Alas, the D&C wants its opinion pieces short, 450 words, so there is not a lot of room to elaborate. And for inexplicable reasons, the editorial staff decided to cut out the opening paragraph to the essay, despite the fact that I submitted a piece that came in below their word limit. Maybe that opening was a bit inflammatory, but I do not think so. The actual essay reads as follows:
A large minority of the voters who cast ballots last November chose Donald Trump to be their president, a choice endorsed and approved by the Electoral College, that antidemocratic anachronism designed to ensure that slaveholders controlled the national government.
You have read in these pages many explanations for Trump’s unexpected victory. I would like to add another. A significant number of voters cast their ballots for a bullying narcissist with little knowledge and less respect for American constitutionalism because they simply do not know enough about the Constitution, America’s political institutions, and the nation’s long struggle, in the Founders’ words, to “form a more perfect union.” They can excuse Trump trampling over the Constitution because they do not know what the Constitution says.
Let’s face it: despite a nationwide commitment to standardized testing, the social sciences, humanities, and liberal arts have been under attack.

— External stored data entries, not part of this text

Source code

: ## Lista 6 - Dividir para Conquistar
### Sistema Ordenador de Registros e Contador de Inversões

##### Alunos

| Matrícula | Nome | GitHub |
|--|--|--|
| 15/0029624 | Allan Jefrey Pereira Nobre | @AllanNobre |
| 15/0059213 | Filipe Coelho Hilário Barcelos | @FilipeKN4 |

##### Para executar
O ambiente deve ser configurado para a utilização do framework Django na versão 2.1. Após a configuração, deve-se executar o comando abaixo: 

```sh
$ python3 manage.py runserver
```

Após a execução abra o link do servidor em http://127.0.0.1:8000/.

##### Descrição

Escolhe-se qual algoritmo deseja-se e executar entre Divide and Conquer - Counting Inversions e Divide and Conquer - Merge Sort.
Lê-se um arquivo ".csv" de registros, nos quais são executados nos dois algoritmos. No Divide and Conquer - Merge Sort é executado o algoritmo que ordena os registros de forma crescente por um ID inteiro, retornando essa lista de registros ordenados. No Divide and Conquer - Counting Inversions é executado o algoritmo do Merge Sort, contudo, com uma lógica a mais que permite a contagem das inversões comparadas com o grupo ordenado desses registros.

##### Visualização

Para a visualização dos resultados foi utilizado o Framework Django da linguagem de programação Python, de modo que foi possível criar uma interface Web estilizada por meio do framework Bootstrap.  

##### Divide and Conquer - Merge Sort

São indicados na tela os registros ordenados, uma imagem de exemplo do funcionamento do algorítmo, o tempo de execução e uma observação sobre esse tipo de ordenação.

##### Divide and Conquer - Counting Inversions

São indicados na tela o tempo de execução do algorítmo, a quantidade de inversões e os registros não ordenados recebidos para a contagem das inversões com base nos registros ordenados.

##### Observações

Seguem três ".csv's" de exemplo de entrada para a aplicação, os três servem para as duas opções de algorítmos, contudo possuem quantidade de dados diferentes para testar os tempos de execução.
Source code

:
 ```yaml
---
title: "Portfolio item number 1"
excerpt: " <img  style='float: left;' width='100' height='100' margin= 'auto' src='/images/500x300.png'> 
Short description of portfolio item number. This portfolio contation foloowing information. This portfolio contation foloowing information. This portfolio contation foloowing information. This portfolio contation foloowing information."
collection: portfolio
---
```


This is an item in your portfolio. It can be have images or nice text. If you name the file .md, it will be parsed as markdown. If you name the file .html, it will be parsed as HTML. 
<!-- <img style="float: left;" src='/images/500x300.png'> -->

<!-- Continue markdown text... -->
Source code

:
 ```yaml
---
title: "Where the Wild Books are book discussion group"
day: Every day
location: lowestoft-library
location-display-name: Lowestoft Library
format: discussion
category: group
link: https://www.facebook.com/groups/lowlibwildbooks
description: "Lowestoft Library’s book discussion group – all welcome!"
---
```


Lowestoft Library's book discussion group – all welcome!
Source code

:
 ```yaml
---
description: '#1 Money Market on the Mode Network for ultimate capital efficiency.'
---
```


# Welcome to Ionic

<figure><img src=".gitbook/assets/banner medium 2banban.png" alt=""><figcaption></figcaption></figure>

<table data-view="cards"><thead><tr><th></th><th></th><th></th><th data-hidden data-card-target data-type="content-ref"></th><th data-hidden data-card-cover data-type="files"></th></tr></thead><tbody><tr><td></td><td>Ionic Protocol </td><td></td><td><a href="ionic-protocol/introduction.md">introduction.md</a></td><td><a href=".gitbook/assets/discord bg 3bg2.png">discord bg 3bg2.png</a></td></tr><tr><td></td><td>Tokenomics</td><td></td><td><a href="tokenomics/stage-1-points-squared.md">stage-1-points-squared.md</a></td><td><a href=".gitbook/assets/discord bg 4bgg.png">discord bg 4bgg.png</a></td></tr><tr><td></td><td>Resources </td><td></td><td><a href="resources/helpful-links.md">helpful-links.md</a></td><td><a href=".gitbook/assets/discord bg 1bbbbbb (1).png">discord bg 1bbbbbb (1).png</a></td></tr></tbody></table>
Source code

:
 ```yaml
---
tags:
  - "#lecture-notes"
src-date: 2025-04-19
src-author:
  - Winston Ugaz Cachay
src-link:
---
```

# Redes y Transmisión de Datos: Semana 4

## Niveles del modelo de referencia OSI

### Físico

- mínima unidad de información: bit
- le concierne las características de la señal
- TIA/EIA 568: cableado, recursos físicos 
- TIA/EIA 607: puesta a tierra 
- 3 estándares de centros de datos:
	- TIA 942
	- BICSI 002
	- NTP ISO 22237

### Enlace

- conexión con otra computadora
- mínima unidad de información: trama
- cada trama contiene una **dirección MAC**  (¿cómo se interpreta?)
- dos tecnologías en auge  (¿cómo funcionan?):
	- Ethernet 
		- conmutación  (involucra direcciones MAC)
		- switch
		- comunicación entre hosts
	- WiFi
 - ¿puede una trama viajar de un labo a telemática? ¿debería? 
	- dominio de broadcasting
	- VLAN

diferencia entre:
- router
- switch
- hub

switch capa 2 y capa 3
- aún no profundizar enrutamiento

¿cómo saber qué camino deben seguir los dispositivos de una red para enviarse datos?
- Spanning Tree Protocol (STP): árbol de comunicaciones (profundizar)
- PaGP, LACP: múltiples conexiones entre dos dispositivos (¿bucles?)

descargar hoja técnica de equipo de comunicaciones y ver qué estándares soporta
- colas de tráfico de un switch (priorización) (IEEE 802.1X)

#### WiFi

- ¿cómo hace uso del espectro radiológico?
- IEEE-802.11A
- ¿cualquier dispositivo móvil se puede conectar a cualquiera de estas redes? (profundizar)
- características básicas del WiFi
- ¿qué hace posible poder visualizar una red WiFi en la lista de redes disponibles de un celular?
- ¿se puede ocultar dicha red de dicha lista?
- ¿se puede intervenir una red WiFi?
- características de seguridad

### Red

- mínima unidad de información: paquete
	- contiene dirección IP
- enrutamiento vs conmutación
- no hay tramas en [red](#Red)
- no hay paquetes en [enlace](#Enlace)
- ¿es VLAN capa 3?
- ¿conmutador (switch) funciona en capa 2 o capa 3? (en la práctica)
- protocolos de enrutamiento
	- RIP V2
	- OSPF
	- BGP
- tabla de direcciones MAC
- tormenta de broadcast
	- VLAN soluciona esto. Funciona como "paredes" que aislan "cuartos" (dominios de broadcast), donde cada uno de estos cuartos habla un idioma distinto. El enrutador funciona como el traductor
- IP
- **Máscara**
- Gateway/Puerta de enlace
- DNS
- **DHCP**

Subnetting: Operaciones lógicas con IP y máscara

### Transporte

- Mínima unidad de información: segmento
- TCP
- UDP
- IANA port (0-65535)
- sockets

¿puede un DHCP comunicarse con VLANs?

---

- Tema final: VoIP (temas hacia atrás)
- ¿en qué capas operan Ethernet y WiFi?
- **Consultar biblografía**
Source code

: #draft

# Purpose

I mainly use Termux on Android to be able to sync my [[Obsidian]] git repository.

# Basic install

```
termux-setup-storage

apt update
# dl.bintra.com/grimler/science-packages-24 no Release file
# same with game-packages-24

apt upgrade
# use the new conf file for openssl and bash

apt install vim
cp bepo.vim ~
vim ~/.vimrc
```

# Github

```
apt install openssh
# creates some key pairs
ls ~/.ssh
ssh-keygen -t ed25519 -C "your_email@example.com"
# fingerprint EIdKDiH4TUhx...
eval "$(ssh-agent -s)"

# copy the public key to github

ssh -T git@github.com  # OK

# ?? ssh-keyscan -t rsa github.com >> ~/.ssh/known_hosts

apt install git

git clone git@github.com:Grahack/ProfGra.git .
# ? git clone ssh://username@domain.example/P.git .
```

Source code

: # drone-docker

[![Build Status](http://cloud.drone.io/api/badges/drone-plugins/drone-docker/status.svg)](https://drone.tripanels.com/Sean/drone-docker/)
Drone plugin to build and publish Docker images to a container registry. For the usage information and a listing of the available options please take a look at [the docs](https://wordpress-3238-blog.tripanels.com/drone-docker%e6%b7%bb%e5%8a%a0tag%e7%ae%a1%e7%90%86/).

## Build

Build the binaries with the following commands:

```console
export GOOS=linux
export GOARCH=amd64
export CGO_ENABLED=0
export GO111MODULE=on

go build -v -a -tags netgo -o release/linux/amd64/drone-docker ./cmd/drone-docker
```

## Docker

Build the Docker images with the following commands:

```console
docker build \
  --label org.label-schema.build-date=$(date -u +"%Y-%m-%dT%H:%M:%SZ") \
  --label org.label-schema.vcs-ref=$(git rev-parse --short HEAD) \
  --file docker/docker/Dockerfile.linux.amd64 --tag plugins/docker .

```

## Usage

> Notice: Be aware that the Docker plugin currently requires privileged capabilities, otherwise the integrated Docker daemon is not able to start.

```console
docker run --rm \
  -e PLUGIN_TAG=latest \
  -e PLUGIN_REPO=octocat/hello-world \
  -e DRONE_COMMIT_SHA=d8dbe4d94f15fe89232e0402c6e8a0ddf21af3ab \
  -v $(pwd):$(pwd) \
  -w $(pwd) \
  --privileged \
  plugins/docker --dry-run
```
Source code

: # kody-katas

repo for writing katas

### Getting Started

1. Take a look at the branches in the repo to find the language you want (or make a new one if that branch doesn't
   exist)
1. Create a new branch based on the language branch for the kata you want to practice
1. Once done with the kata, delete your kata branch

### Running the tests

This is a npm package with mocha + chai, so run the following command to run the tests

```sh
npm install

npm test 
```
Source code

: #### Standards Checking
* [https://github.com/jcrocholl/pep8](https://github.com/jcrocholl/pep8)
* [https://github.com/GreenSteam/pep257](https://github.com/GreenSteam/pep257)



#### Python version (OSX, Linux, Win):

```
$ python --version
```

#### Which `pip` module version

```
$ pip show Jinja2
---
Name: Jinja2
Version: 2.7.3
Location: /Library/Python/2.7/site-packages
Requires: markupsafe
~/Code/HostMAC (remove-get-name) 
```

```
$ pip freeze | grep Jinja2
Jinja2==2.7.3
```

We need “more plumbers and less philosophers,” said Marco Rubio during his brief quixotic run for the presidency. The Lieutenant-Governor of Kentucky urged students not to study history but, instead, to focus upon something useful. Even Governor Cuomo, in his otherwise laudable proposal to provide tuition-free access to SUNY schools, promoted the program as a way for the state to produce more skilled workers, not informed citizens equipped to participate in American democracy in a meaningful and constructive manner.
Education in history and the liberal arts, however, produces citizens capable of asking the tough questions and looking for answers in all their complexity. They do not settle for simple solutions and pat answers. They know how to question assumptions, and demand evidence. Civic education leads to responsible and mature civic engagement. Little wonder, then, that these fields of study are devalued and dismissed.
Less than a third of Americans last year could identify all three branches of the federal government. Another third could not name a single branch. Many times more Americans can identify all five members of the Simpsons family than the five freedoms protected by the First Amendment.
The Founding Fathers argued that a flourishing republic needs citizens capable of displaying the virtue to set aside their narrow self-interest and petty fears and jealousies in order to pursue the common good. They argued that citizens must be independent, informed, and active. An ignorant and quiescent populace, they feared, made fit tools for a tyrant.
I cannot predict what will happen over the next several months and years. But I have watched the protests. We must do more, I believe, to engage the public, explain how our institutions are supposed to work, and protect them from a presidential administration that threatens the country’s fundamental aspiration of liberty and justice for all.
The evidence to support my assertions is not hard to find, and we should consider this evidence closely. We have our work cut out for us. Rick Shenkman, for one example, summarized some of the findings of his Just How Stupid Are We at Alternet. The Annenberg Center for Public Policy in 2014 released a study in 2014 warning about Americans’ lack of basic civic knowledge. Jason Brennan’s analysis from 2016 in Foreign Policy raises some points worth considering. And the American Council of Trustees and Alumni found that American college graduates are “alarmingly ignorant of America’s history and heritage.”
This should disturb us all, regardless of the political party which claims our allegiance, regardless of who we voted for in the primaries or the general elections. These results are a call to action. The challenge will be mustering the courage to answer that call.
I like to write opinion pieces. It is important for us all to bring our expertise to bear on public debates, and to make our voices heard. Doing so requires a willingness to take some heat, some criticism that can be really, really vicious at times. In my view, it comes with the territory. I could fume to my friends on Facebook. I could bitch and whine or yell at the television set. Better it seems to me is the effort to engage with as large a public as possible, to challenge assumptions, to offer explanations, and to provoke discussions.